Realistically, there is no stimulus plan that can get us back to a healthy economy in the near term. The United States would have to spend such huge sums and run deficits that are so gigantic (much more than the current 2 trillion dollar TARP plus stimulus plan) that we would be saddled with a terrible amount of long term liabilities or, even worse, lead to collapse. According to many experts, we would need to allow an additional 6.3% of the GDP to be added to the deficit per year to get us out of the economic hole. The Democrats’ plan is roughly only 2.5% of GDP added to the deficit per year. So, the stimulus package would need to be 2.5 times bigger to actually help the economy turn around quickly.

The last rebate did not work well because consumers were already feeling the burden of their debt and either paid bills or saved the money. The Bush/Republican tax cuts did not work well because those earning less than $100K, who would have spent most of it for goods, got very little. The largest percentage went to the wealthy with little of it trickling down into creating jobs as promised – other than maid and gardener services. Even so, the Republicans want to give more tax cuts and rebates.
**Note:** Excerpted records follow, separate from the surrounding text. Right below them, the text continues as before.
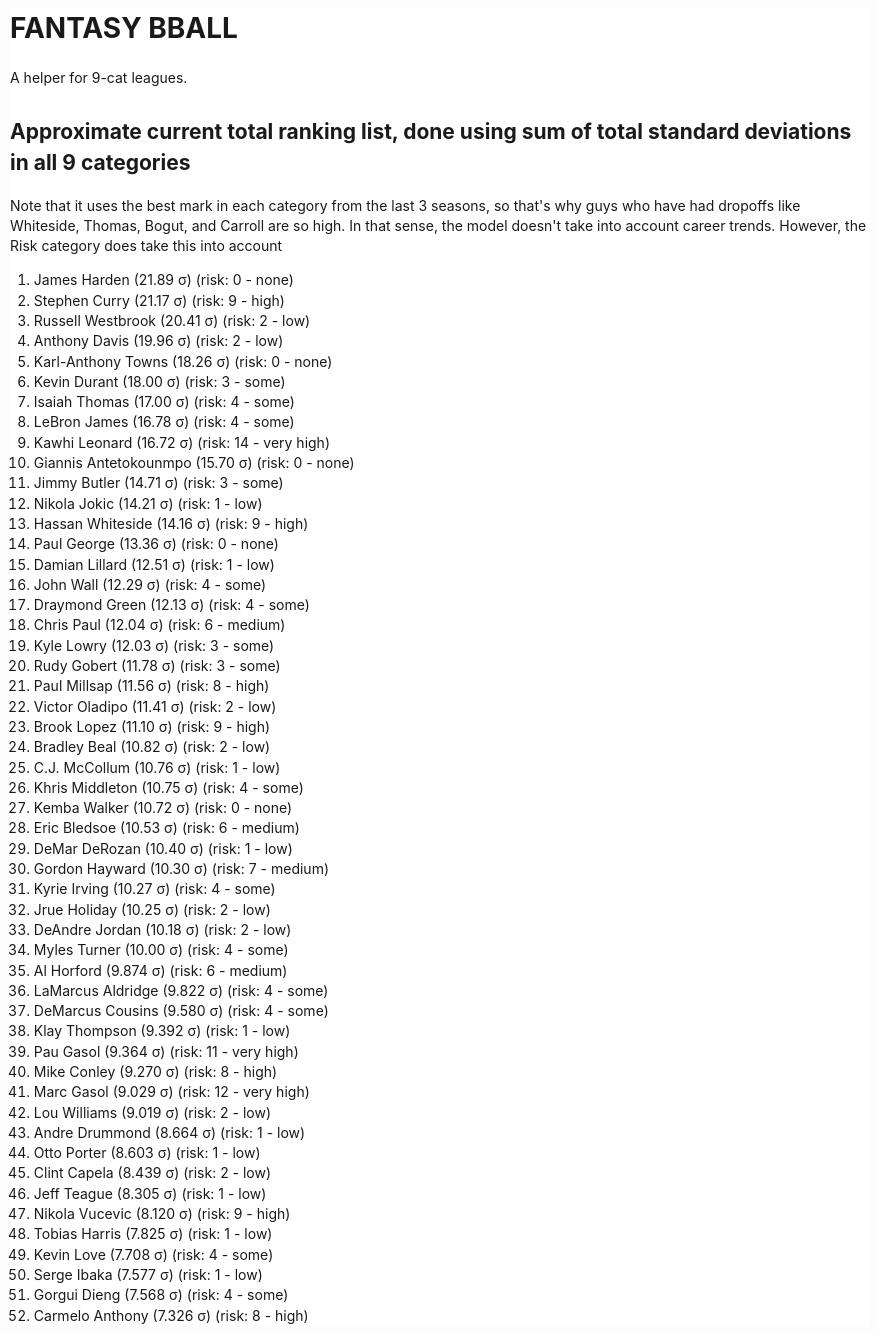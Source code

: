 # FANTASY BBALL

A helper for 9-cat leagues.

## Approximate current total ranking list, done using sum of total standard deviations in all 9 categories

Note that it uses the best mark in each category from the last 3 seasons, so that's why guys who
have had dropoffs like Whiteside, Thomas, Bogut, and Carroll are so high. In that sense, the model doesn't take into account career trends. However, the Risk category does take this into account

1. James Harden (21.89 σ) (risk: 0 - none)
2. Stephen Curry (21.17 σ) (risk: 9 - high)
3. Russell Westbrook (20.41 σ) (risk: 2 - low)
4. Anthony Davis (19.96 σ) (risk: 2 - low)
5. Karl-Anthony Towns (18.26 σ) (risk: 0 - none)
6. Kevin Durant (18.00 σ) (risk: 3 - some)
7. Isaiah Thomas (17.00 σ) (risk: 4 - some)
8. LeBron James (16.78 σ) (risk: 4 - some)
9. Kawhi Leonard (16.72 σ) (risk: 14 - very high)
10. Giannis Antetokounmpo (15.70 σ) (risk: 0 - none)
11. Jimmy Butler (14.71 σ) (risk: 3 - some)
12. Nikola Jokic (14.21 σ) (risk: 1 - low)
13. Hassan Whiteside (14.16 σ) (risk: 9 - high)
14. Paul George (13.36 σ) (risk: 0 - none)
15. Damian Lillard (12.51 σ) (risk: 1 - low)
16. John Wall (12.29 σ) (risk: 4 - some)
17. Draymond Green (12.13 σ) (risk: 4 - some)
18. Chris Paul (12.04 σ) (risk: 6 - medium)
19. Kyle Lowry (12.03 σ) (risk: 3 - some)
20. Rudy Gobert (11.78 σ) (risk: 3 - some)
21. Paul Millsap (11.56 σ) (risk: 8 - high)
22. Victor Oladipo (11.41 σ) (risk: 2 - low)
23. Brook Lopez (11.10 σ) (risk: 9 - high)
24. Bradley Beal (10.82 σ) (risk: 2 - low)
25. C.J. McCollum (10.76 σ) (risk: 1 - low)
26. Khris Middleton (10.75 σ) (risk: 4 - some)
27. Kemba Walker (10.72 σ) (risk: 0 - none)
28. Eric Bledsoe (10.53 σ) (risk: 6 - medium)
29. DeMar DeRozan (10.40 σ) (risk: 1 - low)
30. Gordon Hayward (10.30 σ) (risk: 7 - medium)
31. Kyrie Irving (10.27 σ) (risk: 4 - some)
32. Jrue Holiday (10.25 σ) (risk: 2 - low)
33. DeAndre Jordan (10.18 σ) (risk: 2 - low)
34. Myles Turner (10.00 σ) (risk: 4 - some)
35. Al Horford (9.874 σ) (risk: 6 - medium)
36. LaMarcus Aldridge (9.822 σ) (risk: 4 - some)
37. DeMarcus Cousins (9.580 σ) (risk: 4 - some)
38. Klay Thompson (9.392 σ) (risk: 1 - low)
39. Pau Gasol (9.364 σ) (risk: 11 - very high)
40. Mike Conley (9.270 σ) (risk: 8 - high)
41. Marc Gasol (9.029 σ) (risk: 12 - very high)
42. Lou Williams (9.019 σ) (risk: 2 - low)
43. Andre Drummond (8.664 σ) (risk: 1 - low)
44. Otto Porter (8.603 σ) (risk: 1 - low)
45. Clint Capela (8.439 σ) (risk: 2 - low)
46. Jeff Teague (8.305 σ) (risk: 1 - low)
47. Nikola Vucevic (8.120 σ) (risk: 9 - high)
48. Tobias Harris (7.825 σ) (risk: 1 - low)
49. Kevin Love (7.708 σ) (risk: 4 - some)
50. Serge Ibaka (7.577 σ) (risk: 1 - low)
51. Gorgui Dieng (7.568 σ) (risk: 4 - some)
52. Carmelo Anthony (7.326 σ) (risk: 8 - high)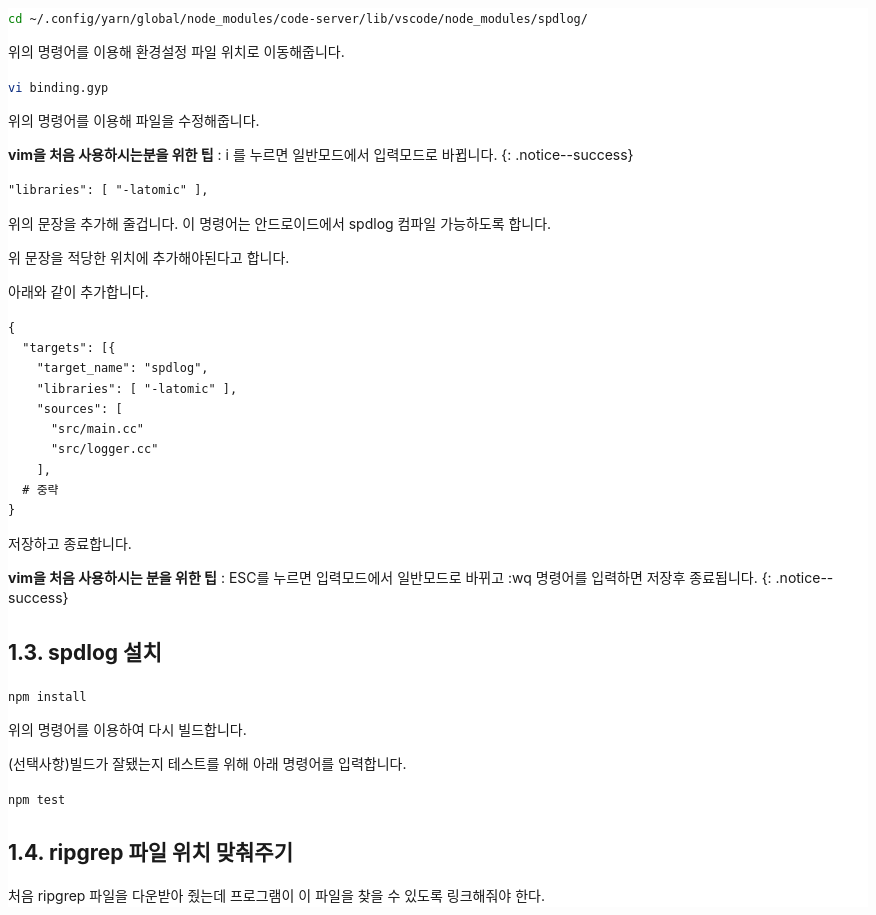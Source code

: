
 ```bash
cd ~/.config/yarn/global/node_modules/code-server/lib/vscode/node_modules/spdlog/
```
위의 명령어를 이용해 환경설정 파일 위치로 이동해줍니다.

```bash
vi binding.gyp
```

위의 명령어를 이용해 파일을 수정해줍니다.

**vim을 처음 사용하시는분을 위한 팁** : i 를 누르면 일반모드에서 입력모드로 바뀝니다.
{: .notice--success}

```
"libraries": [ "-latomic" ],
```
위의 문장을 추가해 줄겁니다. 이 명령어는 안드로이드에서 spdlog 컴파일 가능하도록 합니다.

위 문장을 적당한 위치에 추가해야된다고 합니다. 

아래와 같이 추가합니다.

```
{
  "targets": [{
    "target_name": "spdlog",
    "libraries": [ "-latomic" ],
    "sources": [
      "src/main.cc"
      "src/logger.cc"
    ],
  # 중략
}
```

저장하고 종료합니다.

**vim을 처음 사용하시는 분을 위한 팁** : ESC를 누르면 입력모드에서 일반모드로 바뀌고 :wq 명령어를 입력하면 저장후 종료됩니다.
{: .notice--success}

## 1.3. spdlog 설치

```bash
npm install
```

위의 명령어를 이용하여 다시 빌드합니다.

(선택사항)빌드가 잘됐는지 테스트를 위해 아래 명령어를 입력합니다.

```bash
npm test
```

## 1.4. ripgrep 파일 위치 맞춰주기

처음 ripgrep 파일을 다운받아 줬는데 프로그램이 이 파일을 찾을 수 있도록 링크해줘야 한다.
Ideological at all costs, GOP proposals are absolutely unrealistic and would do little to stimulate the economy. According to the Congressional Budget Office, for each dollar in tax cuts the return to the economy is 75 cents and for each dollar of direct government spending the return is $1.50. Since tax cuts will have only about half the impact on GDP growth than direct government spending, not even getting back the amount put in, the Republican “plan” would make our deficits much worse. The Republicans are just plain wrong – as the record of the past eight years shows. Tax cuts are less effective than most other measures.

In adding in tax cuts to please the Republicans and get them on board with the stimulus bill, Pelosi said, “… we are committed to the tax cuts because they do have a positive impact on the economy, even though not as big as the investments.” But the Democrats have added increases in entitlements and not enough infrastructure spending in the stimulus bill. Yes, many entitlement programs such as Head Start need more money after having been ignored by the Republicans for about 35 years, but Democrats should not use the stimulus package to add money for these programs. So, the Democrats are on the wrong track, too.
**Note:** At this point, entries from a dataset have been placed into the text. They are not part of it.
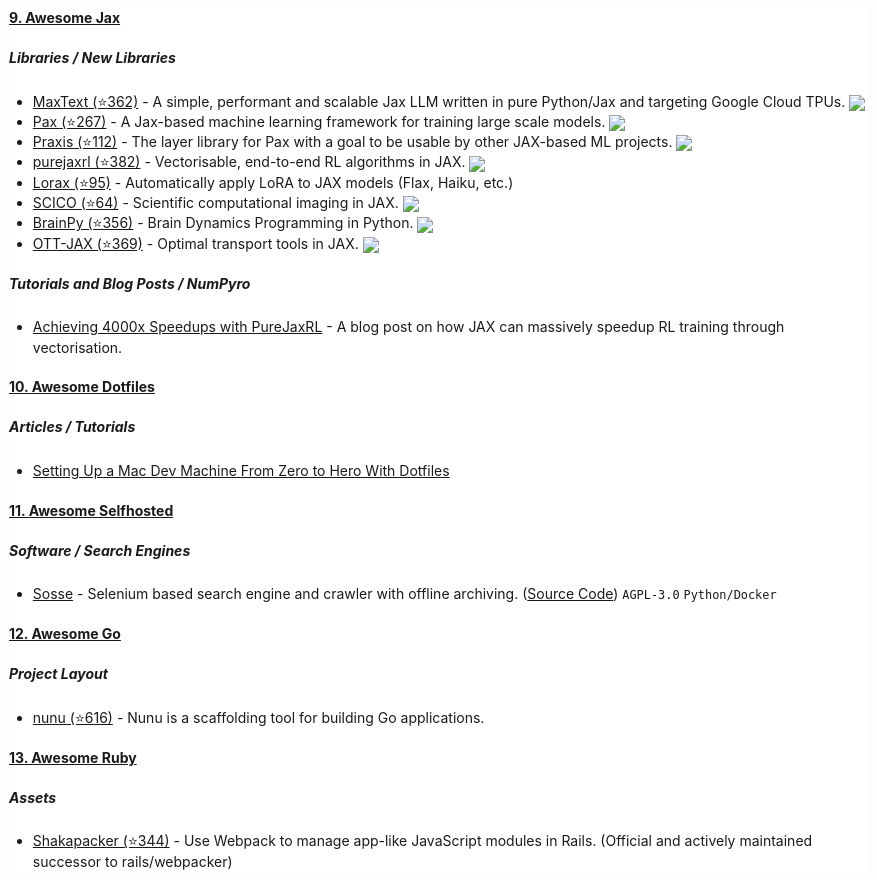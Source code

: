 #### [9. Awesome Jax](/content/n2cholas/awesome-jax/README.md)

##### Libraries / New Libraries

*   [MaxText (⭐362)](https://github.com/google/maxtext) - A simple, performant and scalable Jax LLM written in pure Python/Jax and targeting Google Cloud TPUs. <img src="https://img.shields.io/github/stars/google/maxtext?style=social" align="center">
*   [Pax (⭐267)](https://github.com/google/paxml) - A Jax-based machine learning framework for training large scale models. <img src="https://img.shields.io/github/stars/google/paxml?style=social" align="center">
*   [Praxis (⭐112)](https://github.com/google/praxis) - The layer library for Pax with a goal to be usable by other JAX-based ML projects. <img src="https://img.shields.io/github/stars/google/praxis?style=social" align="center">
*   [purejaxrl (⭐382)](https://github.com/luchris429/purejaxrl) - Vectorisable, end-to-end RL algorithms in JAX. <img src="https://img.shields.io/github/stars/luchris429/purejaxrl?style=social" align="center">
*   [Lorax (⭐95)](https://github.com/davisyoshida/lorax) - Automatically apply LoRA to JAX models (Flax, Haiku, etc.)
*   [SCICO (⭐64)](https://github.com/lanl/scico) - Scientific computational imaging in JAX. <img src="https://img.shields.io/github/stars/lanl/scico?style=social" align="center">
*   [BrainPy (⭐356)](https://github.com/brainpy/BrainPy) - Brain Dynamics Programming in Python. <img src="https://img.shields.io/github/stars/brainpy/BrainPy?style=social" align="center">
*   [OTT-JAX (⭐369)](https://github.com/ott-jax/ott) - Optimal transport tools in JAX. <img src="https://img.shields.io/github/stars/ott-jax/ott?style=social" align="center">

##### Tutorials and Blog Posts / NumPyro

*   [Achieving 4000x Speedups with PureJaxRL](https://chrislu.page/blog/meta-disco/) - A blog post on how JAX can massively speedup RL training through vectorisation.

#### [10. Awesome Dotfiles](/content/webpro/awesome-dotfiles/README.md)

##### Articles / Tutorials

*   [Setting Up a Mac Dev Machine From Zero to Hero With Dotfiles](https://code.tutsplus.com/setting-up-a-mac-dev-machine-from-zero-to-hero-with-dotfiles--net-35449t)

#### [11. Awesome Selfhosted](/content/awesome-selfhosted/awesome-selfhosted/README.md)

##### Software / Search Engines

*   [Sosse](https://sosse.readthedocs.io/en/stable/) - Selenium based search engine and crawler with offline archiving. ([Source Code](https://gitlab.com/biolds1/sosse)) `AGPL-3.0` `Python/Docker`

#### [12. Awesome Go](/content/avelino/awesome-go/README.md)

##### Project Layout

*   [nunu (⭐616)](https://github.com/go-nunu/nunu) - Nunu is a scaffolding tool for building Go applications.

#### [13. Awesome Ruby](/content/markets/awesome-ruby/README.md)

##### Assets

*   [Shakapacker (⭐344)](https://github.com/shakacode/shakapacker) - Use Webpack to manage app-like JavaScript modules in Rails. (Official and actively maintained successor to rails/webpacker)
The biggest problem is that the current structure of our consumer-based economy will cause most of the short term tax cut and rebate stimulus money to flow out of the country, increasing our already enormous trade deficit with China and other countries. We need to reverse the trend of sending jobs and manufacturing overseas, restructure the foundation of our economy to create more production of goods in this country, and bring in fewer imports. But it will take years to redevelop our manufacturing base.

President Obama’s ideas of building up our infrastructure, helping what’s left of our manufacturing to be more efficient (such as the Big 3 auto manufacturers), and starting new businesses based on our energy needs are better than what the Republicans and Democrats are putting on the table. Obama wants to establish long term projects that will give the U.S. a strong foundation for the coming decades: increasing domestic energy supplies through wind, solar, natural gas, etc; building and repairing infrastructure including roads, bridges, and schools; and creating a better educational system for future workers. In other words, make sacrifices now, turning away from instant gratification, in order to establish a brighter, more stable future.

If Obama’s ideas are so good, why are so many resisting? Because he is calling the stimulus a “recovery plan”. President Obama will eventually be attacked from both sides when people realize the economy will not recover quickly enough to suit them. Democrats will berate him for not being willing to spend enough in the short term and the Republicans, as usual, will attack government efficacy.

Obama should reframe the issue and explain why we need to make vast long term changes to our economy even though the benefits might not pay off for 5-10 years. Obama should also explain to the nation that there is little that can be done to stop our current downslide. If he does not change the presentation of his ideas, his plans may be judged a failure or derailed altogether.

The only short term spending should be an increase in unemployment insurance, food stamps and other safety nets, and help for home owners who need to renegotiate their mortgages. Many economists, both conservative and progressive, have said there is more of a stimulus to the economy by investing in food stamps and in unemployment insurance than in any tax cut.

As things stand, people will ignore the much better long term path and, instead, push for something with immediate gratification which will result in a continued downward slide. In the meantime, the drop off in U.S. consumption is hitting all the exporting countries very hard (Japan, China, Germany) and leading to a global decrease in trade. The worldwide recession, including mass unemployment, will continue to spiral downward, and like the stock market, must find a “bottom” before we can begin to slowly climb out of the chasm.

Obama has the right ideas, but few people are listening.